Ich fuhr zusammen und stürzte im nächsten Moment zum Fenster, wo ich gerade noch sah, wie Noah die Veranda hinunter stürmte. Mein Herz hämmerte wie wild. Ein angenehmes Gefühl breitete sich in meiner Magengegend aus. Erleichterung. Doch warum?

»Julie, was ist los?« Miles Worte kamen nur gedämpft bei mir an.

Tränen flossen über meine Wangen und tropften mein Kinn hinab. Mein Kopf dröhnte.

»Julie!«, rief Miles ungeduldig und ich erwachte schlagartig aus meiner Starre.

»Hey«, sagte Jake ernst. »Lass sie in Ruhe.«

Ich kämpfte gegen die Tränen an. Bestimmt hatte ich verquollene Augen und einen knallroten Kopf. Als ich den beiden Jungs entgegentrat, blickte ich jedenfalls in zwei betroffene Gesichter. Miles wirkte verwirrt, jedoch auf unsere Prioritäten bedacht. Er schien das Ziel nie aus den Augen zu verlieren. Auf diese Eigenschaft war ich fast ein bisschen neidisch.

»Wir müssen Noah finden, bevor Agent Roberts morgen früh auf der Matte steht.«, krächzte ich.

Miles fuhr sich durchs Haar.
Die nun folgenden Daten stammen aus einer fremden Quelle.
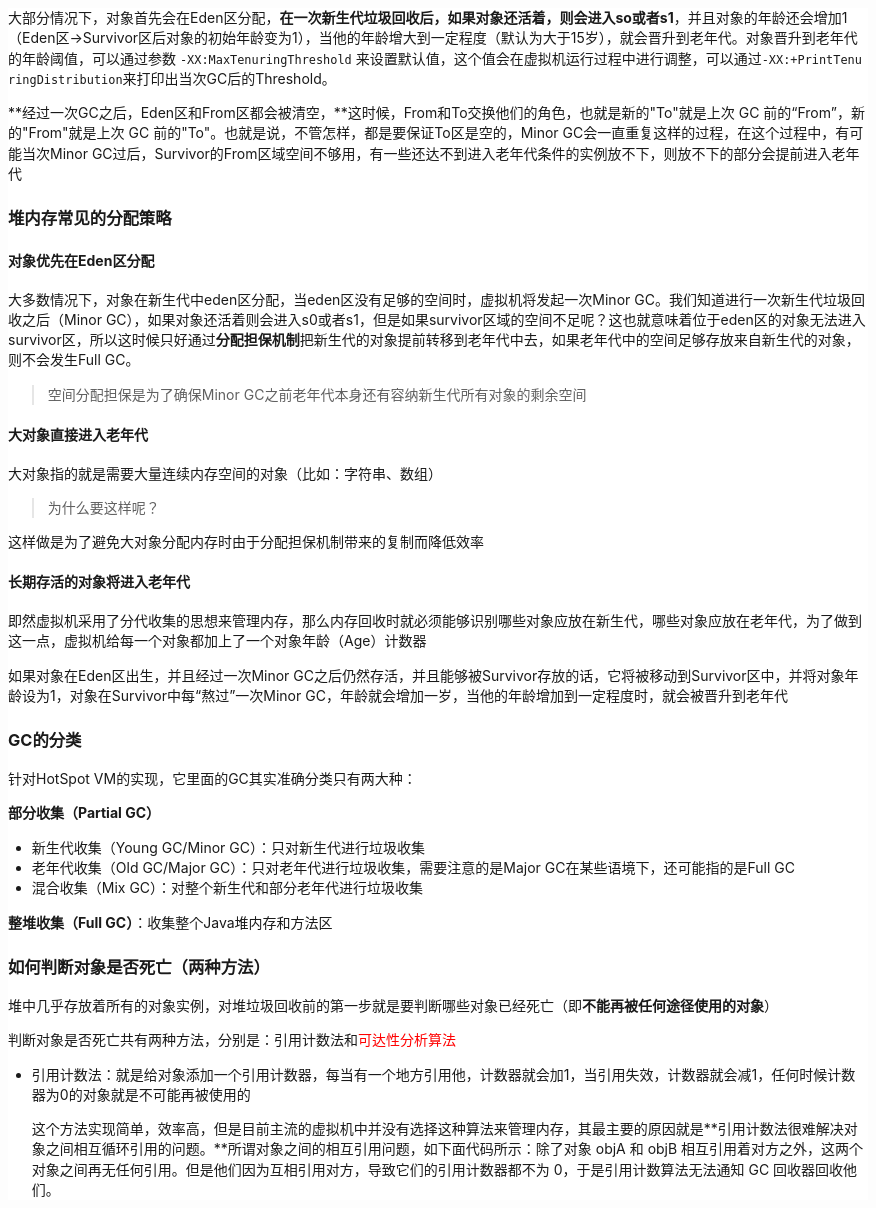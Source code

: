 大部分情况下，对象首先会在Eden区分配，**在一次新生代垃圾回收后，如果对象还活着，则会进入so或者s1**，并且对象的年龄还会增加1（Eden区->Survivor区后对象的初始年龄变为1），当他的年龄增大到一定程度（默认为大于15岁），就会晋升到老年代。对象晋升到老年代的年龄阈值，可以通过参数 `-XX:MaxTenuringThreshold` 来设置默认值，这个值会在虚拟机运行过程中进行调整，可以通过`-XX:+PrintTenuringDistribution`来打印出当次GC后的Threshold。

**经过一次GC之后，Eden区和From区都会被清空，**这时候，From和To交换他们的角色，也就是新的"To"就是上次 GC 前的“From”，新的"From"就是上次 GC 前的"To"。也就是说，不管怎样，都是要保证To区是空的，Minor GC会一直重复这样的过程，在这个过程中，有可能当次Minor GC过后，Survivor的From区域空间不够用，有一些还达不到进入老年代条件的实例放不下，则放不下的部分会提前进入老年代



### 堆内存常见的分配策略

#### 对象优先在Eden区分配

大多数情况下，对象在新生代中eden区分配，当eden区没有足够的空间时，虚拟机将发起一次Minor GC。我们知道进行一次新生代垃圾回收之后（Minor GC），如果对象还活着则会进入s0或者s1，但是如果survivor区域的空间不足呢？这也就意味着位于eden区的对象无法进入survivor区，所以这时候只好通过**分配担保机制**把新生代的对象提前转移到老年代中去，如果老年代中的空间足够存放来自新生代的对象，则不会发生Full GC。

> 空间分配担保是为了确保Minor GC之前老年代本身还有容纳新生代所有对象的剩余空间

#### 大对象直接进入老年代

大对象指的就是需要大量连续内存空间的对象（比如：字符串、数组）

> 为什么要这样呢？

这样做是为了避免大对象分配内存时由于分配担保机制带来的复制而降低效率

#### 长期存活的对象将进入老年代

即然虚拟机采用了分代收集的思想来管理内存，那么内存回收时就必须能够识别哪些对象应放在新生代，哪些对象应放在老年代，为了做到这一点，虚拟机给每一个对象都加上了一个对象年龄（Age）计数器

如果对象在Eden区出生，并且经过一次Minor GC之后仍然存活，并且能够被Survivor存放的话，它将被移动到Survivor区中，并将对象年龄设为1，对象在Survivor中每“熬过”一次Minor GC，年龄就会增加一岁，当他的年龄增加到一定程度时，就会被晋升到老年代



### GC的分类

针对HotSpot VM的实现，它里面的GC其实准确分类只有两大种：

**部分收集（Partial GC）**

- 新生代收集（Young GC/Minor GC）：只对新生代进行垃圾收集
- 老年代收集（Old GC/Major GC）：只对老年代进行垃圾收集，需要注意的是Major GC在某些语境下，还可能指的是Full GC
- 混合收集（Mix GC）：对整个新生代和部分老年代进行垃圾收集

**整堆收集（Full GC）**：收集整个Java堆内存和方法区



### 如何判断对象是否死亡（两种方法）

堆中几乎存放着所有的对象实例，对堆垃圾回收前的第一步就是要判断哪些对象已经死亡（即**不能再被任何途径使用的对象**）

判断对象是否死亡共有两种方法，分别是：引用计数法和<font color=red>可达性分析算法</font>

- 引用计数法：就是给对象添加一个引用计数器，每当有一个地方引用他，计数器就会加1，当引用失效，计数器就会减1，任何时候计数器为0的对象就是不可能再被使用的

  这个方法实现简单，效率高，但是目前主流的虚拟机中并没有选择这种算法来管理内存，其最主要的原因就是**引用计数法很难解决对象之间相互循环引用的问题。**所谓对象之间的相互引用问题，如下面代码所示：除了对象 objA 和 objB 相互引用着对方之外，这两个对象之间再无任何引用。但是他们因为互相引用对方，导致它们的引用计数器都不为 0，于是引用计数算法无法通知 GC 回收器回收他们。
Geschafft musterte er mich. »Wenn ich Noah jetzt suchen gehe, könnte ich dann ein Problem bekommen?«

»E-Ein Problem?«, stammelte ich irritiert.

»Er war so wütend und durcheinander.« Miles sah mich prüfend an. »Hast du ihm von unserem Gespräch erzählt?«

»Ich hatte keine andere Wahl.«, gab ich zu.

»Welches Gespräch?« Jake verschränkte stur die Arme vor der Brust. »Kann mich mal jemand aufklären?«

Miles ignorierte Jake und ging zur Tür.

»Ich werde Noah suchen.«, verkündete er. Kurz darauf fiel die Haustür hinter ihm ins Schloss.

Meine Handflächen waren feucht von den Tränen, die ich mir von den Wangen gewischt hatte. Ich rieb sie an meiner Jeans trocken und setzte mich auf die Couch. Eigentlich war mir nicht nach Gesellschaft zumute, aber in Noahs und mein Zimmer zurückkehren, wollte ich auch nicht. Ich hatte keine Ahnung, wie ich es ertragen sollte, seinen Duft an der Bettwäsche zu riechen und mich permanent an seinen verletzten Blick zu erinnern.

Nach einer Weile hielt mir Jake ein Glas mit frischem Orangensaft vor die Nase. Ich schaute zu ihm auf und er nickte mir auffordernd zu. Dankbar nahm ich das kühle Glas in die Hände. Jake setzte sich in den Sessel. Sein Blick schweifte über den Zeitstrahl und die perfekt angeordneten Daten, die an der Flip-Chart hingen.

»Damit du es weißt«, begann ich wehmütig. »Es war nicht meine Absicht, alles dermaßen aus der Kontrolle zu bringen.«

Überrascht wandte Jake sich mir zu.

»Alles?«, fragte er kritisch und hob die Brauen.

»Noah.«, entgegnete ich und winkelte die Beine an. »Ich wollte ihm nichts antun. Eigentlich will ich ihn bloß glücklich sehen.«

Jake entgegnete nichts.

»Ich will nicht, dass du mich noch mehr hasst, als sowieso schon.«, schob ich hinterher, in der Hoffnung, er würde mir dafür nicht an die Gurgel gehen.

Doch Jake blieb ruhig. »Ich habe dich nie gehasst.«

»Du bist auf mich losgegangen.«, sagte ich vorwurfsvoll und stellte das Glas auf dem Tisch ab.

»Du hast mich geärgert.« Jake richtete seine Augen wieder auf die Flip-Chart. Es fiel mir schwer, zu erraten, was er wohl gerade dachte. Wenn ich es wissen wollte, müsste ich nachfragen.

Merkwürdig, dass ich Jake nie sonderlich gerne gemocht hatte. Dabei konnte ich immer besser erkennen, dass sich hinter seiner ruppigen Art ein wunderbarer Kern verbarg. Ähnlich wie bei Noah. Es war sein Schutz, den er aufrecht erhielt, um nie wieder solch schreckliche Erfahrungen machen zu müssen, wie jene aus seiner Kindheit und Jugend, die ihn geprägt hatten. Ich erkannte, dass ich Menschen nicht in Schubladen stecken konnte. Sie waren niemals bloß freundlich oder unfreundlich, und Dinge niemals bloß schwarz oder weiß. Auch ich nicht. Wenn ich also Jake die gesamte Zeit über falsch eingeschätzt und ihn völlig missverstanden hatte, ging es Noah und mir vielleicht ähnlich miteinander. Möglicherweise hatten wir uns zu sehr auf den eigenen Schmerz fixiert.

Ich sollte nicht für meine Mum sprechen. Ich hätte Miles Worte nicht zum Anlass nehmen sollen, Noah zurückzuweisen, um meinen Ängsten aus dem Weg gehen zu können. Diese Erleichterung, die ich verspürt hatte, war nicht okay. Denn sie tat jemandem, den ich liebte, verdammt weh.